REQUIRED WORK
Go through the data below and copy each line that includes "Startup".

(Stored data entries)
+--
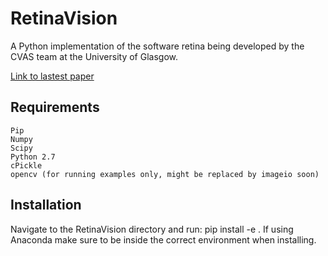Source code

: # RetinaVision
A Python implementation of the software retina being developed by the CVAS team at the University of Glasgow.

[Link to lastest paper](http://eprints.gla.ac.uk/148797/7/148797.pdf)


## Requirements
	Pip
	Numpy
	Scipy
	Python 2.7
	cPickle
	opencv (for running examples only, might be replaced by imageio soon)
	

## Installation
Navigate to the RetinaVision directory and run:
	pip install -e .
If using Anaconda make sure to be inside the correct environment when installing.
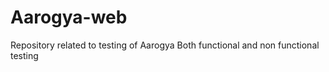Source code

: Aarogya-web
===========

Repository related to testing of Aarogya
Both functional and non functional testing
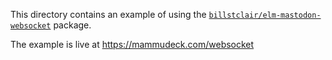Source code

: This directory contains an example of using the [`billstclair/elm-mastodon-websocket`](http://package.elm-lang.org/packages/billstclair/elm-mastodon-websocket/latest) package.

The example is live at https://mammudeck.com/websocket
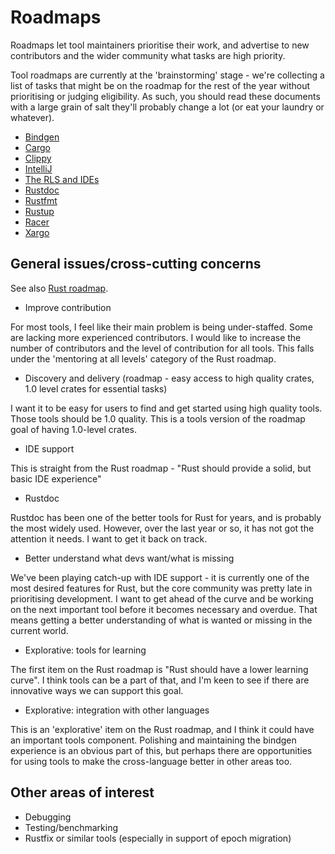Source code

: # Roadmaps

Roadmaps let tool maintainers prioritise their work, and advertise to new contributors and the wider community what tasks are high priority.

Tool roadmaps are currently at the 'brainstorming' stage - we're collecting a list of tasks that might be on the roadmap for the rest of the year without prioritising or judging eligibility. As such, you should read these documents with a large grain of salt they'll probably change a lot (or eat your laundry or whatever).

* [Bindgen](TODO)
* [Cargo](TODO)
* [Clippy](TODO)
* [IntelliJ](TODO)
* [The RLS and IDEs](rls.md)
* [Rustdoc](TODO)
* [Rustfmt](rustfmt.md)
* [Rustup](TODO)
* [Racer](TODO)
* [Xargo](xargo.md)


## General issues/cross-cutting concerns

See also [Rust roadmap](https://github.com/rust-lang/rfcs/blob/master/text/1728-north-star.md).

* Improve contribution

For most tools, I feel like their main problem is being under-staffed. Some are lacking more experienced contributors. I would like to increase the number of contributors and the level of contribution for all tools. This falls under the 'mentoring at all levels' category of the Rust roadmap.

* Discovery and delivery (roadmap - easy access to high quality crates, 1.0 level crates for essential tasks)

I want it to be easy for users to find and get started using high quality tools. Those tools should be 1.0 quality. This is a tools version of the roadmap goal of having 1.0-level crates.

* IDE support

This is straight from the Rust roadmap - "Rust should provide a solid, but basic IDE experience"

* Rustdoc

Rustdoc has been one of the better tools for Rust for years, and is probably the most widely used. However, over the last year or so, it has not got the attention it needs. I want to get it back on track.

* Better understand what devs want/what is missing

We've been playing catch-up with IDE support - it is currently one of the most desired features for Rust, but the core community was pretty late in prioritising development. I want to get ahead of the curve and be working on the next important tool before it becomes necessary and overdue. That means getting a better understanding of what is wanted or missing in the current world.

* Explorative: tools for learning

The first item on the Rust roadmap is "Rust should have a lower learning curve". I think tools can be a part of that, and I'm keen to see if there are innovative ways we can support this goal.

* Explorative: integration with other languages

This is an 'explorative' item on the Rust roadmap, and I think it could have an important tools component. Polishing and maintaining the bindgen experience is an obvious part of this, but perhaps there are opportunities for using tools to make the cross-language better in other areas too.


## Other areas of interest

* Debugging
* Testing/benchmarking
* Rustfix or similar tools (especially in support of epoch migration)
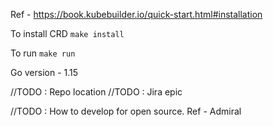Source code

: Ref - https://book.kubebuilder.io/quick-start.html#installation

To install CRD
`make install`

To run
`make run`

Go version - 1.15

//TODO : Repo location
//TODO : Jira epic

//TODO : How to develop for open source. Ref - Admiral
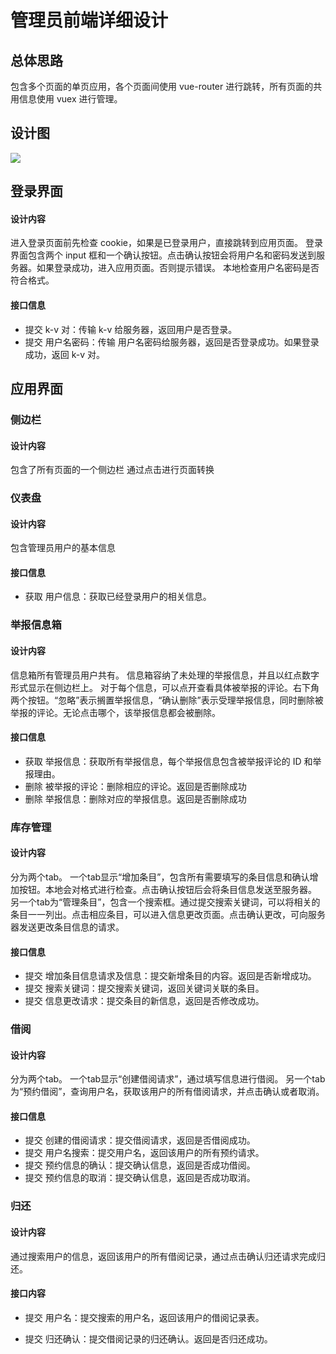 # 管理员前端详细设计
## 总体思路
包含多个页面的单页应用，各个页面间使用 vue-router 进行跳转，所有页面的共用信息使用 vuex 进行管理。
## 设计图
![][1]
## 登录界面
#### 设计内容
进入登录页面前先检查 cookie，如果是已登录用户，直接跳转到应用页面。
登录界面包含两个 input 框和一个确认按钮。点击确认按钮会将用户名和密码发送到服务器。如果登录成功，进入应用页面。否则提示错误。
本地检查用户名密码是否符合格式。
#### 接口信息
- 提交 k-v 对：传输 k-v 给服务器，返回用户是否登录。
- 提交 用户名密码：传输 用户名密码给服务器，返回是否登录成功。如果登录成功，返回 k-v 对。

## 应用界面
### 侧边栏
#### 设计内容
包含了所有页面的一个侧边栏
通过点击进行页面转换


### 仪表盘
#### 设计内容
包含管理员用户的基本信息
#### 接口信息
- 获取 用户信息：获取已经登录用户的相关信息。

### 举报信息箱
#### 设计内容
信息箱所有管理员用户共有。
信息箱容纳了未处理的举报信息，并且以红点数字形式显示在侧边栏上。
对于每个信息，可以点开查看具体被举报的评论。右下角两个按钮。“忽略”表示搁置举报信息，“确认删除”表示受理举报信息，同时删除被举报的评论。无论点击哪个，该举报信息都会被删除。
#### 接口信息
- 获取 举报信息：获取所有举报信息，每个举报信息包含被举报评论的 ID 和举报理由。
- 删除 被举报的评论：删除相应的评论。返回是否删除成功
- 删除 举报信息：删除对应的举报信息。返回是否删除成功

### 库存管理
#### 设计内容
分为两个tab。
一个tab显示“增加条目”，包含所有需要填写的条目信息和确认增加按钮。本地会对格式进行检查。点击确认按钮后会将条目信息发送至服务器。
另一个tab为“管理条目”，包含一个搜索框。通过提交搜索关键词，可以将相关的条目一一列出。点击相应条目，可以进入信息更改页面。点击确认更改，可向服务器发送更改条目信息的请求。
#### 接口信息
- 提交 增加条目信息请求及信息：提交新增条目的内容。返回是否新增成功。
- 提交 搜索关键词：提交搜索关键词，返回关键词关联的条目。
- 提交 信息更改请求：提交条目的新信息，返回是否修改成功。


### 借阅
#### 设计内容
分为两个tab。
一个tab显示“创建借阅请求”，通过填写信息进行借阅。
另一个tab为“预约借阅”，查询用户名，获取该用户的所有借阅请求，并点击确认或者取消。
#### 接口信息
- 提交 创建的借阅请求：提交借阅请求，返回是否借阅成功。
- 提交 用户名搜索：提交用户名，返回该用户的所有预约请求。
- 提交 预约信息的确认：提交确认信息，返回是否成功借阅。
- 提交 预约信息的取消：提交确认信息，返回是否成功取消。


### 归还
#### 设计内容
通过搜索用户的信息，返回该用户的所有借阅记录，通过点击确认归还请求完成归还。
#### 接口内容
- 提交 用户名：提交搜索的用户名，返回该用户的借阅记录表。
- 提交 归还确认：提交借阅记录的归还确认。返回是否归还成功。


  [1]: asset/manage_design.png
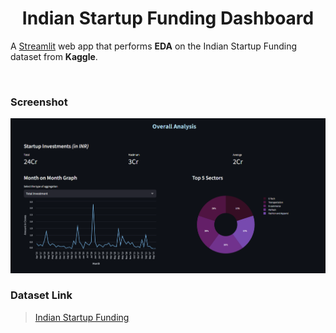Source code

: <h1 align="center">Indian Startup Funding Dashboard</h1>

A [Streamlit](https://streamlit.io/) web app that performs **EDA** on the Indian Startup Funding dataset from **Kaggle**.

<br>

### Screenshot

![Overall Analysis](resources/ss.png)

### Dataset Link
> [Indian Startup Funding](https://www.kaggle.com/datasets/sudalairajkumar/indian-startup-funding)
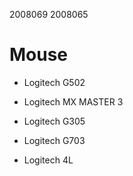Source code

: 2008069
2008065

# Mouse

- Logitech G502

- Logitech MX MASTER 3

- Logitech G305

- Logitech G703

- Logitech 4L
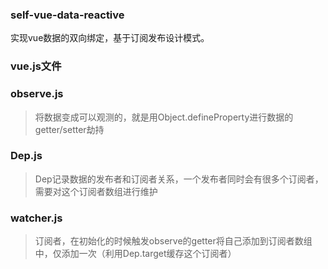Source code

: ### self-vue-data-reactive

实现vue数据的双向绑定，基于订阅发布设计模式。



### vue.js文件

### observe.js
> 将数据变成可以观测的，就是用Object.defineProperty进行数据的getter/setter劫持

### Dep.js
> Dep记录数据的发布者和订阅者关系，一个发布者同时会有很多个订阅者，需要对这个订阅者数组进行维护

### watcher.js
> 订阅者，在初始化的时候触发observe的getter将自己添加到订阅者数组中，仅添加一次（利用Dep.target缓存这个订阅者）
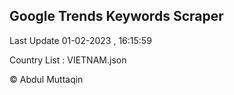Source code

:

## Google Trends Keywords Scraper 
 
Last Update 01-02-2023 , 16:15:59

Country List :
VIETNAM.json



© Abdul Muttaqin 
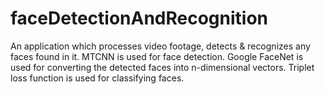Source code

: # faceDetectionAndRecognition
An application which processes video footage, detects &amp; recognizes any faces found in it. MTCNN is used for face detection. Google FaceNet is used for converting the detected faces into n-dimensional vectors. Triplet loss function is used for classifying faces.

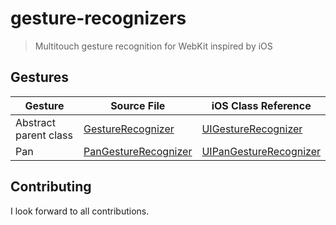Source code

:# gesture-recognizers

> Multitouch gesture recognition for WebKit inspired by iOS

## Gestures

| Gesture | Source File       | iOS Class Reference |
| ------- | ----------------- | ------------------- |
| Abstract parent class | [GestureRecognizer](https://github.com/razic/gesture-recognizers/blob/master/src/gesture-recognizer.js) | [UIGestureRecognizer](http://developer.apple.com/library/ios/#documentation/uikit/reference/UIGestureRecognizer_Class/Reference/Reference.html) |
| Pan | [PanGestureRecognizer](https://github.com/razic/gesture-recognizers/blob/master/src/pan-gesture-recognizer.js) | [UIPanGestureRecognizer](http://developer.apple.com/library/ios/#documentation/uikit/reference/UIPanGestureRecognizer_Class/Reference/Reference.html) |

## Contributing

I look forward to all contributions.
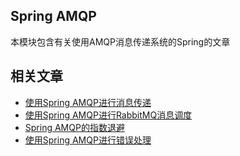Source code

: ## Spring AMQP

本模块包含有关使用AMQP消息传递系统的Spring的文章

## 相关文章

+ [使用Spring AMQP进行消息传递](docs/使用Spring-AMQP进行消息传递.md)
+ [使用Spring AMQP进行RabbitMQ消息调度](docs/使用Spring-AMQP进行RabbitMQ消息调度.md)
+ [Spring AMQP的指数退避](docs/Spring-AMQP的指数退避.md)
+ [使用Spring AMQP进行错误处理](docs/使用Spring-AMQP进行错误处理.md)
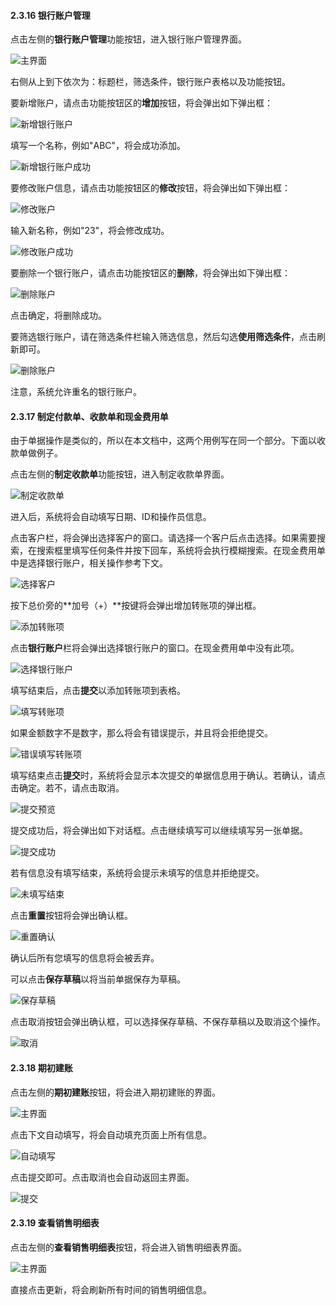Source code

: #### 2.3.16 银行账户管理

点击左侧的**银行账户管理**功能按钮，进入银行账户管理界面。

![主界面](/img/银行管理/主界面.png)

右侧从上到下依次为：标题栏，筛选条件，银行账户表格以及功能按钮。

要新增账户，请点击功能按钮区的**增加**按钮，将会弹出如下弹出框：

![新增银行账户](/img/银行管理/新增银行账户.png)

填写一个名称，例如"ABC"，将会成功添加。

![新增银行账户成功](/img/银行管理/成功.png)

要修改账户信息，请点击功能按钮区的**修改**按钮，将会弹出如下弹出框：

![修改账户](/img/银行管理/修改账户.png)

输入新名称，例如"23"，将会修改成功。

![修改账户成功](/img/银行管理/修改账户成功.png)

要删除一个银行账户，请点击功能按钮区的**删除**，将会弹出如下弹出框：

![删除账户](/img/银行管理/删除银行账户.png)

点击确定，将删除成功。

要筛选银行账户，请在筛选条件栏输入筛选信息，然后勾选**使用筛选条件**，点击刷新即可。

![删除账户](/img/银行管理/筛选.png)

注意，系统允许重名的银行账户。

#### 2.3.17 制定付款单、收款单和现金费用单

由于单据操作是类似的，所以在本文档中，这两个用例写在同一个部分。下面以收款单做例子。

点击左侧的**制定收款单**功能按钮，进入制定收款单界面。

![制定收款单](/img/收款单/主界面.png)

进入后，系统将会自动填写日期、ID和操作员信息。

点击客户栏，将会弹出选择客户的窗口。请选择一个客户后点击选择。如果需要搜索，在搜索框里填写任何条件并按下回车，系统将会执行模糊搜索。在现金费用单中是选择银行账户，相关操作参考下文。

![选择客户](/img/收款单/选择客户.png)

按下总价旁的**加号（+）**按键将会弹出增加转账项的弹出框。

![添加转账项](/img/收款单/添加转账项.png)

点击**银行账户**栏将会弹出选择银行账户的窗口。在现金费用单中没有此项。

![选择银行账户](/img/收款单/选择银行账户.png)

填写结束后，点击**提交**以添加转账项到表格。

![填写转账项](/img/收款单/填写转账项.png)

如果金额数字不是数字，那么将会有错误提示，并且将会拒绝提交。

![错误填写转账项](/img/收款单/错误填写转账项.png)

填写结束点击**提交**时，系统将会显示本次提交的单据信息用于确认。若确认，请点击确定。若不，请点击取消。

![提交预览](/img/收款单/提交预览.png)

提交成功后，将会弹出如下对话框。点击继续填写可以继续填写另一张单据。

![提交成功](/img/收款单/提交成功.png)

若有信息没有填写结束，系统将会提示未填写的信息并拒绝提交。

![未填写结束](/img/收款单/未填写结束.png)

点击**重置**按钮将会弹出确认框。

![重置确认](/img/收款单/重置确认.png)

确认后所有您填写的信息将会被丢弃。

可以点击**保存草稿**以将当前单据保存为草稿。

![保存草稿](/img/收款单/保存草稿.png)

点击取消按钮会弹出确认框，可以选择保存草稿、不保存草稿以及取消这个操作。

![取消](/img/收款单/取消.png)

#### 2.3.18 期初建账

点击左侧的**期初建账**按钮，将会进入期初建账的界面。

![主界面](/img/期初建账/主界面.png)

点击下文自动填写，将会自动填充页面上所有信息。

![自动填写](/img/期初建账/自动填写.png)

点击提交即可。点击取消也会自动返回主界面。

![提交](/img/期初建账/提交.png)

#### 2.3.19 查看销售明细表

点击左侧的**查看销售明细表**按钮，将会进入销售明细表界面。

![主界面](/img/销售明细表/主界面.png)

直接点击更新，将会刷新所有时间的销售明细信息。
+--
OUTPUT OF THE TASK
: <h1 align="center">Indian Startup Funding Dashboard</h1>
A [Streamlit](https://streamlit.io/) web app that performs **EDA** on the Indian Startup Funding dataset from **Kaggle**.
> [Indian Startup Funding](https://www.kaggle.com/datasets/sudalairajkumar/indian-startup-funding)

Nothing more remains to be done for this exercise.